*** Opening of SUPPLIED RECORDS ***

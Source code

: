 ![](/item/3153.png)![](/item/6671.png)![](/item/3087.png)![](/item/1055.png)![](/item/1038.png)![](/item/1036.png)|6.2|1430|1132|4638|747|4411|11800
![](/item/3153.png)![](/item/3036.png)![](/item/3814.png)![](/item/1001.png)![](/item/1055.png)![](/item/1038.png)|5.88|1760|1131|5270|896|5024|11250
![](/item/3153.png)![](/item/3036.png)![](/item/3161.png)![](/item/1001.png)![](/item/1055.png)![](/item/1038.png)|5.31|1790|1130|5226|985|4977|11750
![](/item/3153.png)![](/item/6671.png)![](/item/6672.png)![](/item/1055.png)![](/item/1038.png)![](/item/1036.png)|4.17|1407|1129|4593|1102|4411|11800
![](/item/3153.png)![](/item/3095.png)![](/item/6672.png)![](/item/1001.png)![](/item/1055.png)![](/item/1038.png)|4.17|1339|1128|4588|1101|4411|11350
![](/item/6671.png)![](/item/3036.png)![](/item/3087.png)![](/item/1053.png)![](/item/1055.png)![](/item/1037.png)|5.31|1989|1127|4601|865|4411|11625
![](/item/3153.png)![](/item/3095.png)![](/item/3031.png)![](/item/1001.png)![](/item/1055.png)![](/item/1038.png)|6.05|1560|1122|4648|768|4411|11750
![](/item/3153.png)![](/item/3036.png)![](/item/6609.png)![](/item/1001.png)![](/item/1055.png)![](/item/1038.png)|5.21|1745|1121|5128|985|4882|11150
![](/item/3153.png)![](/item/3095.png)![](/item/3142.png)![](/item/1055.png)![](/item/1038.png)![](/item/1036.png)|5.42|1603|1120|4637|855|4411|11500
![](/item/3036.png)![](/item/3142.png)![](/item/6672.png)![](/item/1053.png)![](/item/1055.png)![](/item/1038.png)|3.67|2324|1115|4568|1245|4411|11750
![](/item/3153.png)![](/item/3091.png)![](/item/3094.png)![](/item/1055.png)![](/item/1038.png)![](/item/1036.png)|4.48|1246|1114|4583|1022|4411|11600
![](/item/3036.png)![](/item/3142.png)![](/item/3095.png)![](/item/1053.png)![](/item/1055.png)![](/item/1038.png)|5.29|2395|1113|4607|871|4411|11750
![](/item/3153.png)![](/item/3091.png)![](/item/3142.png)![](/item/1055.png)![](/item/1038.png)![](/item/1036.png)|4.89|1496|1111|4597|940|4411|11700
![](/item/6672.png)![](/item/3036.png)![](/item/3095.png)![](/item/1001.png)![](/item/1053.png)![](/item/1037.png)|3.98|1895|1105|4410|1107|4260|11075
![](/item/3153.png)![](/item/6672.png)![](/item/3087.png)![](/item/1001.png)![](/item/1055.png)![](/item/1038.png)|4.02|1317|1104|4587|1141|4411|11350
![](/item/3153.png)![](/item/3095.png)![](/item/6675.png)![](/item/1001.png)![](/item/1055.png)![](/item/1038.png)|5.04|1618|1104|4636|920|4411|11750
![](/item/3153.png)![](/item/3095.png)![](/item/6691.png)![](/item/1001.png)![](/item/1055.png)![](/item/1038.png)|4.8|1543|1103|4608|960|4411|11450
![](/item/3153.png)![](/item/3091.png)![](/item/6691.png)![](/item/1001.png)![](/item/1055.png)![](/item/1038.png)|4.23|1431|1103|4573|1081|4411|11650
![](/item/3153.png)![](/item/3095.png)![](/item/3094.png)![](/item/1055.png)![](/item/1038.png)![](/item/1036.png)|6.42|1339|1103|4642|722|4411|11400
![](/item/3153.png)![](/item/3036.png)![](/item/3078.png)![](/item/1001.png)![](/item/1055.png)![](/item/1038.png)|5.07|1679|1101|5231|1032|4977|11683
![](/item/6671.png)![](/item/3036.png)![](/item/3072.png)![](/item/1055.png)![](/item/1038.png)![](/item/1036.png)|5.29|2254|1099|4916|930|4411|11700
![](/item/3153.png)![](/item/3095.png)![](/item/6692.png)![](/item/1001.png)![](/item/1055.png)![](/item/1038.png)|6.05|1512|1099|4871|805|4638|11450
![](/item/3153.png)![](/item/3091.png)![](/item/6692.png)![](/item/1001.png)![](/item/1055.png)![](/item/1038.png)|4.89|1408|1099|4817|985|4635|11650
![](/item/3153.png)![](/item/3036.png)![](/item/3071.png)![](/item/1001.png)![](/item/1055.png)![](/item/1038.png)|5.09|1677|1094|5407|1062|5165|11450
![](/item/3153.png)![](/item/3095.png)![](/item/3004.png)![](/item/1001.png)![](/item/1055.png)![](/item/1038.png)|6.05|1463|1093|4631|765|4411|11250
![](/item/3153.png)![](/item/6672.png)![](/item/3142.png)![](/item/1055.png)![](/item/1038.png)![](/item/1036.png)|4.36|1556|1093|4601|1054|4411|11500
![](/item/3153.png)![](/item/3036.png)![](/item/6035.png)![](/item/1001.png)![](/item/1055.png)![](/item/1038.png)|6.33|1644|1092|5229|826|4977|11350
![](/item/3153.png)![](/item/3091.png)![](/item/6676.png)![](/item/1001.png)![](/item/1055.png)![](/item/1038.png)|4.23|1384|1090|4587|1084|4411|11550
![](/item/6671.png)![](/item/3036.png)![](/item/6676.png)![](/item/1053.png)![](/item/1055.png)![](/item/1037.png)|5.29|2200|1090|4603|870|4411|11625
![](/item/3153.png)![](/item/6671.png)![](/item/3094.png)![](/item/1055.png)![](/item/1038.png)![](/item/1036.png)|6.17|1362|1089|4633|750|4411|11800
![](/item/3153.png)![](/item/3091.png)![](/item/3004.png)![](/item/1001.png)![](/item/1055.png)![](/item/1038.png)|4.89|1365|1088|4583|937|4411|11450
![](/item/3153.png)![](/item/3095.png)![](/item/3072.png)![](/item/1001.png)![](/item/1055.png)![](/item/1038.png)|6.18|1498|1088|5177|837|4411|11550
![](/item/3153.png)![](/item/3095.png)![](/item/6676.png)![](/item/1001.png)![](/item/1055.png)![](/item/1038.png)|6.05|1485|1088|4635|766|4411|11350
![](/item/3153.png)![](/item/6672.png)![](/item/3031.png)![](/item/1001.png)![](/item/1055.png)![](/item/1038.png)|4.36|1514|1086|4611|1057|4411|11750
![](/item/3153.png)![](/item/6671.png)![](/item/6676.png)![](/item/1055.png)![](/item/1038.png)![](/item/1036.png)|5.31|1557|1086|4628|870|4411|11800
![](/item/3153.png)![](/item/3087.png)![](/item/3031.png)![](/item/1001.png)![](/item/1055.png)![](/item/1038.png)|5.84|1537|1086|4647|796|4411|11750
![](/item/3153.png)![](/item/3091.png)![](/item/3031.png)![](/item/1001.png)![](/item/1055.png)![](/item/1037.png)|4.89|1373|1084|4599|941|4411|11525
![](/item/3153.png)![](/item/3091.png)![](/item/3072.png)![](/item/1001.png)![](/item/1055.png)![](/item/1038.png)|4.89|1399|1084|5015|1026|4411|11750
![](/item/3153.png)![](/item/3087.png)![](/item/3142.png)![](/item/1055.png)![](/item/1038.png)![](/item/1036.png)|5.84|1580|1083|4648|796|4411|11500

*** Close of SUPPLIED RECORDS ***

● **WORK TO BE COMPLETED**:
Print all the entries exactly as written.

● **RESULT**:
Source code

: ![](/item/3153.png)![](/item/6671.png)![](/item/3087.png)![](/item/1055.png)![](/item/1038.png)![](/item/1036.png)|6.2|1430|1132|4638|747|4411|11800
![](/item/3153.png)![](/item/3036.png)![](/item/3814.png)![](/item/1001.png)![](/item/1055.png)![](/item/1038.png)|5.88|1760|1131|5270|896|5024|11250
![](/item/3153.png)![](/item/3036.png)![](/item/3161.png)![](/item/1001.png)![](/item/1055.png)![](/item/1038.png)|5.31|1790|1130|5226|985|4977|11750
![](/item/3153.png)![](/item/6671.png)![](/item/6672.png)![](/item/1055.png)![](/item/1038.png)![](/item/1036.png)|4.17|1407|1129|4593|1102|4411|11800
![](/item/3153.png)![](/item/3095.png)![](/item/6672.png)![](/item/1001.png)![](/item/1055.png)![](/item/1038.png)|4.17|1339|1128|4588|1101|4411|11350
![](/item/6671.png)![](/item/3036.png)![](/item/3087.png)![](/item/1053.png)![](/item/1055.png)![](/item/1037.png)|5.31|1989|1127|4601|865|4411|11625
![](/item/3153.png)![](/item/3095.png)![](/item/3031.png)![](/item/1001.png)![](/item/1055.png)![](/item/1038.png)|6.05|1560|1122|4648|768|4411|11750
![](/item/3153.png)![](/item/3036.png)![](/item/6609.png)![](/item/1001.png)![](/item/1055.png)![](/item/1038.png)|5.21|1745|1121|5128|985|4882|11150
![](/item/3153.png)![](/item/3095.png)![](/item/3142.png)![](/item/1055.png)![](/item/1038.png)![](/item/1036.png)|5.42|1603|1120|4637|855|4411|11500
![](/item/3036.png)![](/item/3142.png)![](/item/6672.png)![](/item/1053.png)![](/item/1055.png)![](/item/1038.png)|3.67|2324|1115|4568|1245|4411|11750
![](/item/3153.png)![](/item/3091.png)![](/item/3094.png)![](/item/1055.png)![](/item/1038.png)![](/item/1036.png)|4.48|1246|1114|4583|1022|4411|11600
![](/item/3036.png)![](/item/3142.png)![](/item/3095.png)![](/item/1053.png)![](/item/1055.png)![](/item/1038.png)|5.29|2395|1113|4607|871|4411|11750
![](/item/3153.png)![](/item/3091.png)![](/item/3142.png)![](/item/1055.png)![](/item/1038.png)![](/item/1036.png)|4.89|1496|1111|4597|940|4411|11700
![](/item/6672.png)![](/item/3036.png)![](/item/3095.png)![](/item/1001.png)![](/item/1053.png)![](/item/1037.png)|3.98|1895|1105|4410|1107|4260|11075
![](/item/3153.png)![](/item/6672.png)![](/item/3087.png)![](/item/1001.png)![](/item/1055.png)![](/item/1038.png)|4.02|1317|1104|4587|1141|4411|11350
![](/item/3153.png)![](/item/3095.png)![](/item/6675.png)![](/item/1001.png)![](/item/1055.png)![](/item/1038.png)|5.04|1618|1104|4636|920|4411|11750
![](/item/3153.png)![](/item/3095.png)![](/item/6691.png)![](/item/1001.png)![](/item/1055.png)![](/item/1038.png)|4.8|1543|1103|4608|960|4411|11450
![](/item/3153.png)![](/item/3091.png)![](/item/6691.png)![](/item/1001.png)![](/item/1055.png)![](/item/1038.png)|4.23|1431|1103|4573|1081|4411|11650
![](/item/3153.png)![](/item/3095.png)![](/item/3094.png)![](/item/1055.png)![](/item/1038.png)![](/item/1036.png)|6.42|1339|1103|4642|722|4411|11400
![](/item/3153.png)![](/item/3036.png)![](/item/3078.png)![](/item/1001.png)![](/item/1055.png)![](/item/1038.png)|5.07|1679|1101|5231|1032|4977|11683
![](/item/6671.png)![](/item/3036.png)![](/item/3072.png)![](/item/1055.png)![](/item/1038.png)![](/item/1036.png)|5.29|2254|1099|4916|930|4411|11700
![](/item/3153.png)![](/item/3095.png)![](/item/6692.png)![](/item/1001.png)![](/item/1055.png)![](/item/1038.png)|6.05|1512|1099|4871|805|4638|11450
![](/item/3153.png)![](/item/3091.png)![](/item/6692.png)![](/item/1001.png)![](/item/1055.png)![](/item/1038.png)|4.89|1408|1099|4817|985|4635|11650
![](/item/3153.png)![](/item/3036.png)![](/item/3071.png)![](/item/1001.png)![](/item/1055.png)![](/item/1038.png)|5.09|1677|1094|5407|1062|5165|11450
![](/item/3153.png)![](/item/3095.png)![](/item/3004.png)![](/item/1001.png)![](/item/1055.png)![](/item/1038.png)|6.05|1463|1093|4631|765|4411|11250
![](/item/3153.png)![](/item/6672.png)![](/item/3142.png)![](/item/1055.png)![](/item/1038.png)![](/item/1036.png)|4.36|1556|1093|4601|1054|4411|11500
![](/item/3153.png)![](/item/3036.png)![](/item/6035.png)![](/item/1001.png)![](/item/1055.png)![](/item/1038.png)|6.33|1644|1092|5229|826|4977|11350
![](/item/3153.png)![](/item/3091.png)![](/item/6676.png)![](/item/1001.png)![](/item/1055.png)![](/item/1038.png)|4.23|1384|1090|4587|1084|4411|11550
![](/item/6671.png)![](/item/3036.png)![](/item/6676.png)![](/item/1053.png)![](/item/1055.png)![](/item/1037.png)|5.29|2200|1090|4603|870|4411|11625
![](/item/3153.png)![](/item/6671.png)![](/item/3094.png)![](/item/1055.png)![](/item/1038.png)![](/item/1036.png)|6.17|1362|1089|4633|750|4411|11800
![](/item/3153.png)![](/item/3091.png)![](/item/3004.png)![](/item/1001.png)![](/item/1055.png)![](/item/1038.png)|4.89|1365|1088|4583|937|4411|11450
![](/item/3153.png)![](/item/3095.png)![](/item/3072.png)![](/item/1001.png)![](/item/1055.png)![](/item/1038.png)|6.18|1498|1088|5177|837|4411|11550
![](/item/3153.png)![](/item/3095.png)![](/item/6676.png)![](/item/1001.png)![](/item/1055.png)![](/item/1038.png)|6.05|1485|1088|4635|766|4411|11350
![](/item/3153.png)![](/item/6672.png)![](/item/3031.png)![](/item/1001.png)![](/item/1055.png)![](/item/1038.png)|4.36|1514|1086|4611|1057|4411|11750
![](/item/3153.png)![](/item/6671.png)![](/item/6676.png)![](/item/1055.png)![](/item/1038.png)![](/item/1036.png)|5.31|1557|1086|4628|870|4411|11800
![](/item/3153.png)![](/item/3087.png)![](/item/3031.png)![](/item/1001.png)![](/item/1055.png)![](/item/1038.png)|5.84|1537|1086|4647|796|4411|11750
![](/item/3153.png)![](/item/3091.png)![](/item/3031.png)![](/item/1001.png)![](/item/1055.png)![](/item/1037.png)|4.89|1373|1084|4599|941|4411|11525
![](/item/3153.png)![](/item/3091.png)![](/item/3072.png)![](/item/1001.png)![](/item/1055.png)![](/item/1038.png)|4.89|1399|1084|5015|1026|4411|11750
![](/item/3153.png)![](/item/3087.png)![](/item/3142.png)![](/item/1055.png)![](/item/1038.png)![](/item/1036.png)|5.84|1580|1083|4648|796|4411|11500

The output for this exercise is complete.